*WHAT IS REQUIRED:* Would you write the data out once more, exactly as it is?

*SOURCE DATA:*
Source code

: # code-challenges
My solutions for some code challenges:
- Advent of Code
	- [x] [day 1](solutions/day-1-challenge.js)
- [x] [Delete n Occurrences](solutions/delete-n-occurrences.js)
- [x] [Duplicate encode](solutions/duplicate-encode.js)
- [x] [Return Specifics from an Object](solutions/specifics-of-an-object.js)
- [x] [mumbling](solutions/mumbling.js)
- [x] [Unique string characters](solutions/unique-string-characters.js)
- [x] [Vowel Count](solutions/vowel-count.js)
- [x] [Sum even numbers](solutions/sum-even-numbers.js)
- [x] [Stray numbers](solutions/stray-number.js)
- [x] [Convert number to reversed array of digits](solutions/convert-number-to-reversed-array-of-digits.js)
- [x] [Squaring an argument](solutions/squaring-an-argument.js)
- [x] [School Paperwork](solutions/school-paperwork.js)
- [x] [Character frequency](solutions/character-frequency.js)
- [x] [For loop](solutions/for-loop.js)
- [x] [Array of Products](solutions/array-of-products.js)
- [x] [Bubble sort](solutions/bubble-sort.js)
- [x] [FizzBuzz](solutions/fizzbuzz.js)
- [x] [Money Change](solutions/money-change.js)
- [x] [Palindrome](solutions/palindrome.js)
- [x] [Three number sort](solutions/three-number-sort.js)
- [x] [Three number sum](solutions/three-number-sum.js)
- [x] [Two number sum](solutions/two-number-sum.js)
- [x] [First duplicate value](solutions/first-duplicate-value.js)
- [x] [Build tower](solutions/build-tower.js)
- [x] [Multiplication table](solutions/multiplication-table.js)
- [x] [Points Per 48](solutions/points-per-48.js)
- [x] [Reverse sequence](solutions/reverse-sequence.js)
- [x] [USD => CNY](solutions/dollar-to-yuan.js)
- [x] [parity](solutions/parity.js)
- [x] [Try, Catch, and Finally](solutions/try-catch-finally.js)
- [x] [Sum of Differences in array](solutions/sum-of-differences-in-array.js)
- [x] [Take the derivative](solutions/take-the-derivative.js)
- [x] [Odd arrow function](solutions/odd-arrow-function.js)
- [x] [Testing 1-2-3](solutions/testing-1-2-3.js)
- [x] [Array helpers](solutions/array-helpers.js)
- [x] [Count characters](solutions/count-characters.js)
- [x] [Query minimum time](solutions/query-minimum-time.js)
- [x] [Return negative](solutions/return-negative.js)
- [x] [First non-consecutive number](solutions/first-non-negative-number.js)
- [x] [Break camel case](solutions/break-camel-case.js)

*RESPONSE:*
Source code

: # code-challenges
My solutions for some code challenges:
- Advent of Code
	- [x] [day 1](solutions/day-1-challenge.js)
- [x] [Delete n Occurrences](solutions/delete-n-occurrences.js)
- [x] [Duplicate encode](solutions/duplicate-encode.js)
- [x] [Return Specifics from an Object](solutions/specifics-of-an-object.js)
- [x] [mumbling](solutions/mumbling.js)
- [x] [Unique string characters](solutions/unique-string-characters.js)
- [x] [Vowel Count](solutions/vowel-count.js)
- [x] [Sum even numbers](solutions/sum-even-numbers.js)
- [x] [Stray numbers](solutions/stray-number.js)
- [x] [Convert number to reversed array of digits](solutions/convert-number-to-reversed-array-of-digits.js)
- [x] [Squaring an argument](solutions/squaring-an-argument.js)
- [x] [School Paperwork](solutions/school-paperwork.js)
- [x] [Character frequency](solutions/character-frequency.js)
- [x] [For loop](solutions/for-loop.js)
- [x] [Array of Products](solutions/array-of-products.js)
- [x] [Bubble sort](solutions/bubble-sort.js)
- [x] [FizzBuzz](solutions/fizzbuzz.js)
- [x] [Money Change](solutions/money-change.js)
- [x] [Palindrome](solutions/palindrome.js)
- [x] [Three number sort](solutions/three-number-sort.js)
- [x] [Three number sum](solutions/three-number-sum.js)
- [x] [Two number sum](solutions/two-number-sum.js)
- [x] [First duplicate value](solutions/first-duplicate-value.js)
- [x] [Build tower](solutions/build-tower.js)
- [x] [Multiplication table](solutions/multiplication-table.js)
- [x] [Points Per 48](solutions/points-per-48.js)
- [x] [Reverse sequence](solutions/reverse-sequence.js)
- [x] [USD => CNY](solutions/dollar-to-yuan.js)
- [x] [parity](solutions/parity.js)
- [x] [Try, Catch, and Finally](solutions/try-catch-finally.js)
- [x] [Sum of Differences in array](solutions/sum-of-differences-in-array.js)
- [x] [Take the derivative](solutions/take-the-derivative.js)
- [x] [Odd arrow function](solutions/odd-arrow-function.js)
- [x] [Testing 1-2-3](solutions/testing-1-2-3.js)
- [x] [Array helpers](solutions/array-helpers.js)
- [x] [Count characters](solutions/count-characters.js)
- [x] [Query minimum time](solutions/query-minimum-time.js)
- [x] [Return negative](solutions/return-negative.js)
- [x] [First non-consecutive number](solutions/first-non-negative-number.js)
- [x] [Break camel case](solutions/break-camel-case.js)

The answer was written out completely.